I believe both that G-d is in full control of His entire creation and that we have free will to decide and to act. I do not pretend to know how it works, but I believe it on the basis of what goes on around me, especially these troubled days. Is it not amazing how HaShem has brought all factors to corner His people once again? Is it not astonishing how He has inflicted upon most of the Gentiles the madness of focusing upon Israel and her “atrocities”, while making them turn a blind eye upon far worse events in, for example, Sudan and Sri Lanka? Is it not astounding how He has orchestrated a repeat of the 1930’s, a mere 70 years after, with Jew-hatred now turned fashionable again everywhere? In all these are the undeniable imprints of G-d’s control. Let the doubter bring any comparable example from history if he wishes to refute it.
And yet this is not to negate the fact that everybody, including the Jew-haters from the Left and Islam, are acting out of pure volition. None of them are mindless puppets in the hands of HaShem. Though they may act out of the darkness that He sheds upon them, they are free, and therefore responsible. Even Pharaoh, when G-d hardened his heart, did not have his free will taken from him—he could still have chosen another course. The Jew-haters are HaShem’s pawns in His plan of keeping His people close to Him and crying for His help, yet there is freedom for any Jew-hater to turn away from that darkness into the light of righteousness, of standing with the free world against the forces of serfdom.
And so, brothers, when we clench our fists in frustration over the Leftist who tells such far-fetched stories of Israel, or the one who steadfastly believes the terrorist attack of five years ago was an inside job organized by President Bush for political gain, we have to keep two things in mind: the one is that he is operating under the auspices of HaShem’s Grand History Project, and the other is that he is free to change course.
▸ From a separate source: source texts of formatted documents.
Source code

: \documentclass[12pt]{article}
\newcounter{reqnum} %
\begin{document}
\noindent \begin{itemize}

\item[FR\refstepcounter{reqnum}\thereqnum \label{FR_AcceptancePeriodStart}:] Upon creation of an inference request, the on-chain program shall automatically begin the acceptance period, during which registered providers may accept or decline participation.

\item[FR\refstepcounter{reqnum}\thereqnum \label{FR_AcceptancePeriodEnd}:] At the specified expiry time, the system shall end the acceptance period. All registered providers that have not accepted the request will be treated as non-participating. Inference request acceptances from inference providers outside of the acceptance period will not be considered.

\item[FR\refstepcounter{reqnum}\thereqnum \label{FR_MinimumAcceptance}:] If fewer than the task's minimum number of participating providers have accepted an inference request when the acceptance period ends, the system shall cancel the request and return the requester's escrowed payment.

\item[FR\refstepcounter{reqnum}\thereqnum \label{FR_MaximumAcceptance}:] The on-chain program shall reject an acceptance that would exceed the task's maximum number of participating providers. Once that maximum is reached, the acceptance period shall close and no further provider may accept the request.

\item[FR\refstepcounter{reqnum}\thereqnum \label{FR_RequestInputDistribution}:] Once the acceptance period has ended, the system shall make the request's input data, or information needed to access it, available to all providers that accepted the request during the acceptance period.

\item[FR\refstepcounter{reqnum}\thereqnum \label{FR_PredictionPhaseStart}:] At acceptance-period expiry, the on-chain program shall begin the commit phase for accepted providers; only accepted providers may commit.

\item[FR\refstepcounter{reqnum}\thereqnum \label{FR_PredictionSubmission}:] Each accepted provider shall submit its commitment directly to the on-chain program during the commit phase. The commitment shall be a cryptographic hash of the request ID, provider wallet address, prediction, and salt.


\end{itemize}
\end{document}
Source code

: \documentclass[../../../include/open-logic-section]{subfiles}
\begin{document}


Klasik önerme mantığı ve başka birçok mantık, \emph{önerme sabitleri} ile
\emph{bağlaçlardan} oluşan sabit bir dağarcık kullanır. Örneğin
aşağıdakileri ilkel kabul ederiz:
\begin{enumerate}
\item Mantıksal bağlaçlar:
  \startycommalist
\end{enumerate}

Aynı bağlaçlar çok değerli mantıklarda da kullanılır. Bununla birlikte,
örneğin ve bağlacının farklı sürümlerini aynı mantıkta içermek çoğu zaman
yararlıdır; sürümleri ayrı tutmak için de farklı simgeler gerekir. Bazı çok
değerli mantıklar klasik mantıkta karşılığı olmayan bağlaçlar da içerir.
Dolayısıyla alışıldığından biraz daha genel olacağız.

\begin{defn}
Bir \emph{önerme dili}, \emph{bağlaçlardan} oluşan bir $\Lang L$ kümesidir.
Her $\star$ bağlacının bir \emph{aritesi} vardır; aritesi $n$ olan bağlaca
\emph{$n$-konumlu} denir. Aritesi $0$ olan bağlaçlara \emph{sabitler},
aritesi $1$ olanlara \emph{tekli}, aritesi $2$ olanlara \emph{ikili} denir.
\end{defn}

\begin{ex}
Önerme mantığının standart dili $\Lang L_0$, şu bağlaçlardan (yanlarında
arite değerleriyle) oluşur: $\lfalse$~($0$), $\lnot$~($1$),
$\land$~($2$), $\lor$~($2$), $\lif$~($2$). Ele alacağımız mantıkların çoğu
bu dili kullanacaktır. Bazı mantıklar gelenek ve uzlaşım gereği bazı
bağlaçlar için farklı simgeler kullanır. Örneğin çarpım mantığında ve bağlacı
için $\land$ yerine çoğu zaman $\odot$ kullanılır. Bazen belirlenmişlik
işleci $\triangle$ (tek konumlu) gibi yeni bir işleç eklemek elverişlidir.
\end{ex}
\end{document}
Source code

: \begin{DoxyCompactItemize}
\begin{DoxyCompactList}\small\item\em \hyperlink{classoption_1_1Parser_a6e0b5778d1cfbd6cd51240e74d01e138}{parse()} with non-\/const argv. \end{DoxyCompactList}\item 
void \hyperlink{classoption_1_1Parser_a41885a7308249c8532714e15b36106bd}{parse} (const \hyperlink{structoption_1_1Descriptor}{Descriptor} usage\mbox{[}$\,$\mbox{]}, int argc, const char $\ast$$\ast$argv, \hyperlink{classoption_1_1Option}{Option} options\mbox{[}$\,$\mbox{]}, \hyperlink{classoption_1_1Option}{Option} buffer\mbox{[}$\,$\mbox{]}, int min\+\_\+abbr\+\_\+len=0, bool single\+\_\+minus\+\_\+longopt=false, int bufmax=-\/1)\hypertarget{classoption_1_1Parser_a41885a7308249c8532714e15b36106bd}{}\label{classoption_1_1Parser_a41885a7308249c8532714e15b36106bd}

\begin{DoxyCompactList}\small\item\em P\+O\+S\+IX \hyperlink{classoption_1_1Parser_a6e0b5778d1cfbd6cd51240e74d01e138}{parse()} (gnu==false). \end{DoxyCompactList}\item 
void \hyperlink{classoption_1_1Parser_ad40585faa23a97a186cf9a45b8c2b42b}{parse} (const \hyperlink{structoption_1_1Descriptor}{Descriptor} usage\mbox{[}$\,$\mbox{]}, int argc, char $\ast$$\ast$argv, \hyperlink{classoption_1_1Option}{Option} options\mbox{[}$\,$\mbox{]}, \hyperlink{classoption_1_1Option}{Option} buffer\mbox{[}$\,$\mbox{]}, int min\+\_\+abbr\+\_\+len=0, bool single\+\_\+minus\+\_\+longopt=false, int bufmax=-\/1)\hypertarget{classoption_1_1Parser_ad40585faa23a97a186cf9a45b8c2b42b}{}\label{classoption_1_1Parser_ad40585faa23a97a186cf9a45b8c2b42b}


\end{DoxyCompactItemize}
From the first assumption we must realize that we cannot convert every opponent away from his opposition to Israel, for it is HaShem’s will that there be, until He blows the final whistle (speedily in our days, amen), this supernatural hatred of His people, of us; and from the second we gather the imperative to spare no effort in defending ourselves on the media front, on the battlefield of hearts and minds, for the more we make an effort the more haters of Israel will get the chance of choosing to turn away from their alliance with evil.
To summarize my position, as connected with our age: the supernatural Jew-hatred I see in front of my very eyes, in the news over and over again, convinces me that HaShem is in full control; and the occasional reports of changed minds, such as those of Neo-Neocon and Yehoshua Sobol, convince me that people are not mere puppets, and that spreading the truth about Israel is a worthwhile activity. Keep it going, fellow Jews and Righteous Gentiles.